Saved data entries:

============

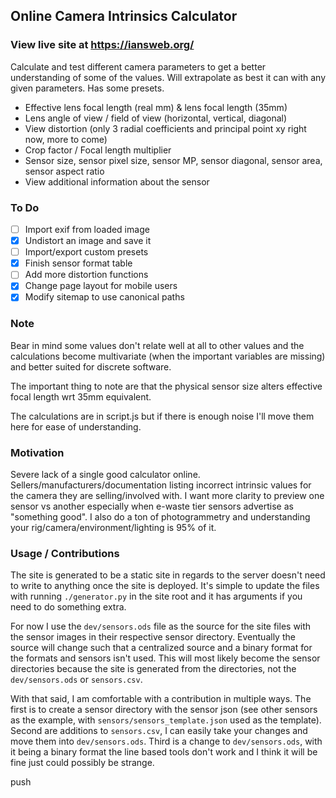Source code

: ## Online Camera Intrinsics Calculator

### View live site at https://iansweb.org/

Calculate and test different camera parameters to get a better understanding of some of the values. Will extrapolate as best it can with any given parameters. Has some presets.

- Effective lens focal length (real mm) & lens focal length (35mm)
- Lens angle of view / field of view (horizontal, vertical, diagonal)
- View distortion (only 3 radial coefficients and principal point xy right now, more to come)
- Crop factor / Focal length multiplier
- Sensor size, sensor pixel size, sensor MP, sensor diagonal, sensor area, sensor aspect ratio
- View additional information about the sensor

### To Do

- [ ] Import exif from loaded image
- [X] Undistort an image and save it
- [ ] Import/export custom presets
- [X] Finish sensor format table
- [ ] Add more distortion functions
- [X] Change page layout for mobile users
- [X] Modify sitemap to use canonical paths

### Note

Bear in mind some values don't relate well at all to other values and the calculations become multivariate (when the important variables are missing) and better suited for discrete software.

The important thing to note are that the physical sensor size alters effective focal length wrt 35mm equivalent.

The calculations are in script.js but if there is enough noise I'll move them here for ease of understanding.

### Motivation

Severe lack of a single good calculator online. Sellers/manufacturers/documentation listing incorrect intrinsic values for the camera they are selling/involved with. I want more clarity to preview one sensor vs another especially when e-waste tier sensors advertise as "something good". I also do a ton of photogrammetry and understanding your rig/camera/environment/lighting is 95% of it.

### Usage / Contributions

The site is generated to be a static site in regards to the server doesn't need to write to anything once the site is deployed. It's simple to update the files with running `./generator.py` in the site root and it has arguments if you need to do something extra.

For now I use the `dev/sensors.ods` file as the source for the site files with the sensor images in their respective sensor directory. Eventually the source will change such that a centralized source and a binary format for the formats and sensors isn't used. This will most likely become the sensor directories because the site is generated from the directories, not the `dev/sensors.ods` or `sensors.csv`.

With that said, I am comfortable with a contribution in multiple ways. The first is to create a sensor directory with the sensor json (see other sensors as the example, with `sensors/sensors_template.json` used as the template). Second are additions to `sensors.csv`, I can easily take your changes and move them into `dev/sensors.ods`. Third is a change to `dev/sensors.ods`, with it being a binary format the line based tools don't work and I think it will be fine just could possibly be strange.

push
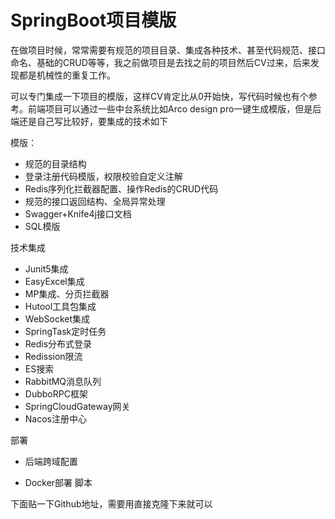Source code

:# SpringBoot项目模版

​		在做项目时候，常常需要有规范的项目目录、集成各种技术、甚至代码规范、接口命名、基础的CRUD等等，我之前做项目是去找之前的项目然后CV过来，后来发现都是机械性的重复工作。

​		可以专门集成一下项目的模版，这样CV肯定比从0开始快，写代码时候也有个参考。前端项目可以通过一些中台系统比如Arco design pro一键生成模版，但是后端还是自己写比较好，要集成的技术如下

模版：

- 规范的目录结构
- 登录注册代码模版，权限校验自定义注解
- Redis序列化拦截器配置、操作Redis的CRUD代码
- 规范的接口返回结构、全局异常处理
- Swagger+Knife4j接口文档
- SQL模版

技术集成

- Junit5集成
- EasyExcel集成
- MP集成、分页拦截器
- Hutool工具包集成
- WebSocket集成
- SpringTask定时任务
- Redis分布式登录
- Redission限流
- ES搜索
- RabbitMQ消息队列
- DubboRPC框架
- SpringCloudGateway网关
- Nacos注册中心

部署

- 后端跨域配置

- Docker部署 脚本

下面贴一下Github地址，需要用直接克隆下来就可以





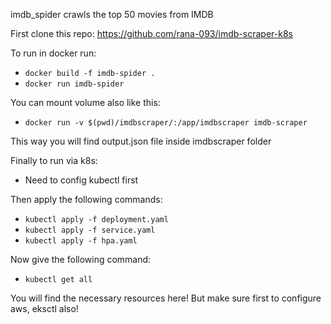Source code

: imdb_spider crawls the top 50 movies from IMDB

First clone this repo: https://github.com/rana-093/imdb-scraper-k8s

To run in docker run:
- `docker build -f imdb-spider .`
- `docker run imdb-spider`

You can mount volume also like this:
- `docker run -v $(pwd)/imdbscraper/:/app/imdbscraper imdb-scraper`

This way you will find  output.json  file inside imdbscraper folder

Finally to run via k8s:
- Need to config kubectl first

Then apply the following commands:
- `kubectl apply -f deployment.yaml`
- `kubectl apply -f service.yaml`
- `kubectl apply -f hpa.yaml`

Now give the following command:
- `kubectl get all`

You will find the necessary resources here!
But make sure first to configure aws, eksctl also! 

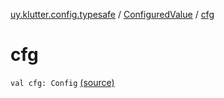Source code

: [uy.klutter.config.typesafe](../index.md) / [ConfiguredValue](index.md) / [cfg](.)


# cfg
`val cfg: Config` [(source)](https://github.com/kohesive/klutter/blob/master/config-typesafe-jdk6/src/main/kotlin/uy/klutter/config/typesafe/TypesafeConfig_Ext.kt#L38)


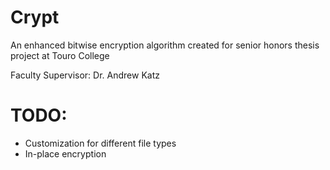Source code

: # Crypt

An enhanced bitwise encryption algorithm created for senior honors thesis project at Touro College

Faculty Supervisor: Dr. Andrew Katz

# TODO:

<ul>
  <li>Customization for different file types</li>
  <li>In-place encryption</li>
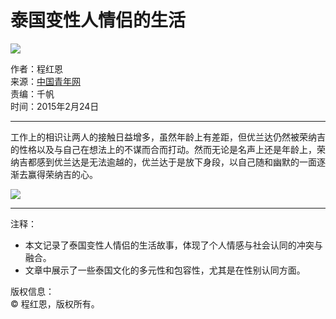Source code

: # 泰国变性人情侣的生活

![](https://rs2.huanqiucdn.cn/huanqiucdn.com/huanqiu/image/www/common/200.jpg)

作者：程红恩  
来源：[中国青年网](http://news.cnwest.com/content/2015-02/24/content_12185966_2.htm)  
责编：千帆  
时间：2015年2月24日  

---

工作上的相识让两人的接触日益增多，虽然年龄上有差距，但优兰达仍然被荣纳吉的性格以及与自己在想法上的不谋而合而打动。然而无论是名声上还是年龄上，荣纳吉都感到优兰达是无法逾越的，优兰达于是放下身段，以自己随和幽默的一面逐渐去赢得荣纳吉的心。

![](https://himg2.huanqiucdn.cn/attachment2010/2015/0224/20150224051109613.jpg?imageView2/2/w/1260)  

---

注释：  
- 本文记录了泰国变性人情侣的生活故事，体现了个人情感与社会认同的冲突与融合。
- 文章中展示了一些泰国文化的多元性和包容性，尤其是在性别认同方面。 

版权信息：  
© 程红恩，版权所有。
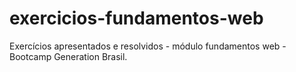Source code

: # exercicios-fundamentos-web
Exercícios apresentados e resolvidos - módulo fundamentos web - Bootcamp Generation Brasil.
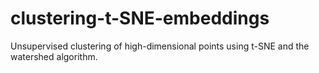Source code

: # clustering-t-SNE-embeddings
Unsupervised clustering of high-dimensional points using t-SNE and the watershed algorithm.
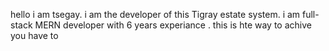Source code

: hello i am tsegay. i am the developer of this Tigray estate system. i am full-stack MERN developer with 6 years experiance .
this is hte way  to achive you have to
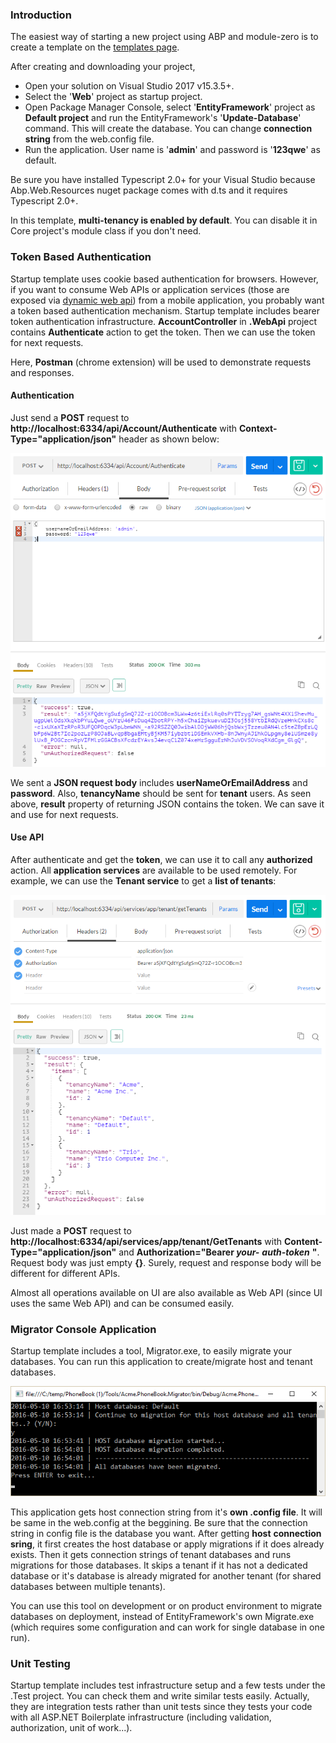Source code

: ### Introduction

The easiest way of starting a new project using ABP and module-zero is
to create a template on the [templates page](/Templates).

After creating and downloading your project,

-   Open your solution on Visual Studio 2017 v15.3.5+.
-   Select the '**Web**' project as startup project.
-   Open Package Manager Console, select '**EntityFramework**' project
    as **Default project** and run the EntityFramework's
    '**Update-Database**' command. This will create the database. You
    can change **connection string** from the web.config file.
-   Run the application. User name is '**admin**' and password is
    '**123qwe**' as default.

Be sure you have installed Typescript 2.0+ for your Visual Studio
because Abp.Web.Resources nuget package comes with d.ts and it requires
Typescript 2.0+.

In this template, **multi-tenancy is enabled by default**. You can
disable it in Core project's module class if you don't need.

### Token Based Authentication

Startup template uses cookie based authentication for browsers. However,
if you want to consume Web APIs or application services (those are
exposed via [dynamic web api](/Pages/Documents/Dynamic-Web-API)) from a
mobile application, you probably want a token based authentication
mechanism. Startup template includes bearer token authentication
infrastructure. **AccountController** in **.WebApi** project contains
**Authenticate** action to get the token. Then we can use the token for
next requests.

Here, **Postman** (chrome extension) will be used to demonstrate
requests and responses.

#### Authentication

Just send a **POST** request to
**http://localhost:6334/api/Account/Authenticate** with
**Context-Type="application/json"** header as shown below:

<img src="../images/token-authenticate.png" alt="Request for token" class="img-thumbnail" />

We sent a **JSON request body** includes **userNameOrEmailAddress** and
**password**. Also, **tenancyName** should be sent for **tenant** users.
As seen above, **result** property of returning JSON contains the token.
We can save it and use for next requests.

#### Use API

After authenticate and get the **token**, we can use it to call any
**authorized** action. All **application services** are available to be
used remotely. For example, we can use the **Tenant service** to get a
**list of tenants**:

<img src="../images/token-request.png" alt="Authorization via token" class="img-thumbnail" />

Just made a **POST** request to
**http://localhost:6334/api/services/app/tenant/GetTenants** with
**Content-Type="application/json"** and **Authorization="Bearer
*your-*** ***auth-token*** **"**. Request body was just empty **{}**.
Surely, request and response body will be different for different APIs.

Almost all operations available on UI are also available as Web API
(since UI uses the same Web API) and can be consumed easily.

### Migrator Console Application

Startup template includes a tool, Migrator.exe, to easily migrate your
databases. You can run this application to create/migrate host and
tenant databases.

<img src="../images/database-migrator.png" alt="Database Migrator" class="img-thumbnail" />

This application gets host connection string from it's **own .config
file**. It will be same in the web.config at the beggining. Be sure that
the connection string in config file is the database you want. After
getting **host** **connection sring**, it first creates the host
database or apply migrations if it does already exists. Then it gets
connection strings of tenant databases and runs migrations for those
databases. It skips a tenant if it has not a dedicated database or it's
database is already migrated for another tenant (for shared databases
between multiple tenants).

You can use this tool on development or on product environment to
migrate databases on deployment, instead of EntityFramework's own
Migrate.exe (which requires some configuration and can work for single
database in one run).

### Unit Testing

Startup template includes test infrastructure setup and a few tests
under the .Test project. You can check them and write similar tests
easily. Actually, they are integration tests rather than unit tests
since they tests your code with all ASP.NET Boilerplate infrastructure
(including validation, authorization, unit of work...).
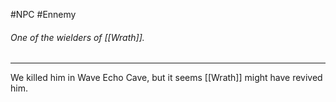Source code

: #NPC #Ennemy 
###### One of the wielders of [[Wrath]].
---
We killed him in Wave Echo Cave, but it seems [[Wrath]] might have revived him.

============

Each line of the data that contains "become" belongs in the answer.

Bear in mind some values don't relate well at all to other values and the calculations become multivariate (when the important variables are missing) and better suited for discrete software.
For now I use the `dev/sensors.ods` file as the source for the site files with the sensor images in their respective sensor directory. Eventually the source will change such that a centralized source and a binary format for the formats and sensors isn't used. This will most likely become the sensor directories because the site is generated from the directories, not the `dev/sensors.ods` or `sensors.csv`.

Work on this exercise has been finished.